« Koufontinas nous montre le vrai visage du pouvoir»

6 mars 2021. Dimitris Koufontinas est encore vivant, après avoir frôlé la mort hier. Ses médecins personnels restent privés du droit de pénétrer dans l’hôpital gardé par la police. L’État joue la montre, fait durer la dernière décision attendue, tout en l’empêchant de mourir. Une torture mentale et physique que les manifestants ont dénoncée hier soir avant d’être violemment réprimés. Nouveaux rassemblements en ce moment, partout en Grèce, appuyés par des actions solidaires ailleurs dans le monde. Le fils de Dimitris vient d’être arrêté à l’instant…

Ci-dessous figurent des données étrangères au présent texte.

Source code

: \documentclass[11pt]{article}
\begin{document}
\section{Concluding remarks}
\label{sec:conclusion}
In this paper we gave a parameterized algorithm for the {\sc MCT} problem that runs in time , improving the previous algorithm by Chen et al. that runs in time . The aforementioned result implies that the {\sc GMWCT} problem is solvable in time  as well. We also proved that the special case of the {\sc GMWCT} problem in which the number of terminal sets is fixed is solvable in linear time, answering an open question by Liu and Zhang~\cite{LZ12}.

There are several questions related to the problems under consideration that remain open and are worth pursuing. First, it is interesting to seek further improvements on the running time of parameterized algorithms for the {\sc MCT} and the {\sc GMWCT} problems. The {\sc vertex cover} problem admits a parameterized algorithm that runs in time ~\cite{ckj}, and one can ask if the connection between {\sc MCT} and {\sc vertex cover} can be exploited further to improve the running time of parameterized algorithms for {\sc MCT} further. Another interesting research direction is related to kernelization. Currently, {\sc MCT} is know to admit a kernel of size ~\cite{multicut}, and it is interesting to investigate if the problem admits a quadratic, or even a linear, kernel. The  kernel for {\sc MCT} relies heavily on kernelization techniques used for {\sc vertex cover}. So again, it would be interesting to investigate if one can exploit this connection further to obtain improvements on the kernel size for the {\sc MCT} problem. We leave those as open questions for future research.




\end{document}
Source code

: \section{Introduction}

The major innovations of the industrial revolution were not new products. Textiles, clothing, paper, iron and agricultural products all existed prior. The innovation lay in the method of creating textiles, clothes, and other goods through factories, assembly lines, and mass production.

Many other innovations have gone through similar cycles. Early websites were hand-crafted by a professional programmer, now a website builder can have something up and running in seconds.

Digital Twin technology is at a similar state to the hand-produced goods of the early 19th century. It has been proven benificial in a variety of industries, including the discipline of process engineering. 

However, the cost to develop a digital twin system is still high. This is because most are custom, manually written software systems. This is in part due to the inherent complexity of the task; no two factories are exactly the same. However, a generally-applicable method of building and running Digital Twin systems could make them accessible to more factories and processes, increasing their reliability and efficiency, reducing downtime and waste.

« KOUFONTINAS NOUS MONTRE LE VRAI VISAGE DU POUVOIR»

Cette phrase a été prononcée par une de mes connaissances hier : une dame proche de ma famille paternelle en Grèce, voisine discrète qui jusqu’ici n’avait jamais parlé politique avec nous. Elle avait toujours semblé distante avec les luttes et les actions solidaires, plutôt passive devant sa télé quand on passait voir si tout allait bien. Et là, tout à coup, malgré la propagande médiatique au sujet du « criminel sanguinaire qui menace la République » (comme l’ont encore présenté plusieurs ministres), la voilà qui exprime enfin sa révolte pour la première fois : « Je n’aime pas Koufontinas, mais ce qu’ils lui font est horrible ! Ils ne peuvent pas le laisser un peu tranquille ? » et d’ajouter : « Moi aussi, je soutiens Koufontinas face à tous ces pourris. Il nous montre qui sont les vrais monstres. Dans son malheur, Koufontinas nous montre le vrai visage du pouvoir.»

Une nouvelle génération de révoltés ?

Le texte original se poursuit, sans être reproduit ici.